Return the following from the records below: each line, word for word, starting with the line that contains "- C2-C4: Region" and going on through the line that contains "- C7: Both Region", with nothing outside that range.

[Collected data]
_ _ _ _ _ _ _

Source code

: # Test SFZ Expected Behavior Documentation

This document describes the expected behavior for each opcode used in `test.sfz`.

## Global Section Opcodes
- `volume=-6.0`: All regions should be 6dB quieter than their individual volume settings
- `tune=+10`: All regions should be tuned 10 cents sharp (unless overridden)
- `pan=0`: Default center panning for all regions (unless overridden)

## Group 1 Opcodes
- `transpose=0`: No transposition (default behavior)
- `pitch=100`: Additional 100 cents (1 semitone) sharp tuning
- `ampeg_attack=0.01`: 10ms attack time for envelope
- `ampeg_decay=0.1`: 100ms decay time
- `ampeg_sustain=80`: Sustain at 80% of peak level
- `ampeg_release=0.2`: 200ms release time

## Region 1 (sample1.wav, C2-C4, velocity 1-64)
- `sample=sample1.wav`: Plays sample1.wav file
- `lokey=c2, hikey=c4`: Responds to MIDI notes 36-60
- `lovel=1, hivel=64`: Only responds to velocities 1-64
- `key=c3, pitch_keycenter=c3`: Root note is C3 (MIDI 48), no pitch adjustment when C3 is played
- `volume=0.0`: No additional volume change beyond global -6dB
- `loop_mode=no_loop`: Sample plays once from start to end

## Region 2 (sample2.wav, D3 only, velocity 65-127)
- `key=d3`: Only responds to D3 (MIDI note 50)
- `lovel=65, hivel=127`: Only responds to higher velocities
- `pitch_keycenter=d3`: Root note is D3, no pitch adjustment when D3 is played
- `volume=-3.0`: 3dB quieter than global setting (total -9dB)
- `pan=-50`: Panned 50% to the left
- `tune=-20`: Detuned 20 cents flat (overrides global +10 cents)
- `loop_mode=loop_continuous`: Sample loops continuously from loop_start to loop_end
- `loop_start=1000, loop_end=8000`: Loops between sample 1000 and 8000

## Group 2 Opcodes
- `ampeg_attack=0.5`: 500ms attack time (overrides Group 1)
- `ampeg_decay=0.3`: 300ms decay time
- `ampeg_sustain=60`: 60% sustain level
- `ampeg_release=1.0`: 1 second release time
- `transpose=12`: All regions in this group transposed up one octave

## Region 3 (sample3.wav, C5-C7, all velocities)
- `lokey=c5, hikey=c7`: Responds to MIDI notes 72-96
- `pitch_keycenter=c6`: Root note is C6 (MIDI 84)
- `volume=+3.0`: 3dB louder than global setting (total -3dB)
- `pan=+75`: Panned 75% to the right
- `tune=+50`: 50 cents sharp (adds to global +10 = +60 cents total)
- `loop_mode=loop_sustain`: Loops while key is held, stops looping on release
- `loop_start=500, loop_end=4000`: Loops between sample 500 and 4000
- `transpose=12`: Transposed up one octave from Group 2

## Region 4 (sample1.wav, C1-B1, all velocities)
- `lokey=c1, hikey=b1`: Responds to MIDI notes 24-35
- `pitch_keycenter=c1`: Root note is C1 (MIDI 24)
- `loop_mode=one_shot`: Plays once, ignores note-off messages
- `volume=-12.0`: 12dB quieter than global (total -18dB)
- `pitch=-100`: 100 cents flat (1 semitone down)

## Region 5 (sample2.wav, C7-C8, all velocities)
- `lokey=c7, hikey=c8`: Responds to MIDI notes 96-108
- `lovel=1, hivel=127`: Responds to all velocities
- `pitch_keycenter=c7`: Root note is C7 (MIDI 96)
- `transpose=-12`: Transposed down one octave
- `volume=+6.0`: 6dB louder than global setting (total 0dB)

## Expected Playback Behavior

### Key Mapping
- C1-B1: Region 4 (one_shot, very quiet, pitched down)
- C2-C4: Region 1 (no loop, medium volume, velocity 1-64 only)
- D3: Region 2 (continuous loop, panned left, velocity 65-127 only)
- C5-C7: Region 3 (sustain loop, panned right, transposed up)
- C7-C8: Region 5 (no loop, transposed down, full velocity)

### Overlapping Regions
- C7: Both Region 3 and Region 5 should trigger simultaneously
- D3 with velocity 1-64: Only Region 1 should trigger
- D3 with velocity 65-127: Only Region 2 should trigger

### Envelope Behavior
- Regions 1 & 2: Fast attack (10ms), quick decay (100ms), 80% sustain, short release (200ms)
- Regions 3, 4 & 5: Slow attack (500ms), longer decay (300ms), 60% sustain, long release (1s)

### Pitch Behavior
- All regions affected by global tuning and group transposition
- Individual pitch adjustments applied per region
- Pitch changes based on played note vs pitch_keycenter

_ _ _ _ _ _ _

> [Finished exercise]
- C2-C4: Region 1 (no loop, medium volume, velocity 1-64 only)
- D3: Region 2 (continuous loop, panned left, velocity 65-127 only)
- C5-C7: Region 3 (sustain loop, panned right, transposed up)
- C7-C8: Region 5 (no loop, transposed down, full velocity)

### Overlapping Regions
- C7: Both Region 3 and Region 5 should trigger simultaneously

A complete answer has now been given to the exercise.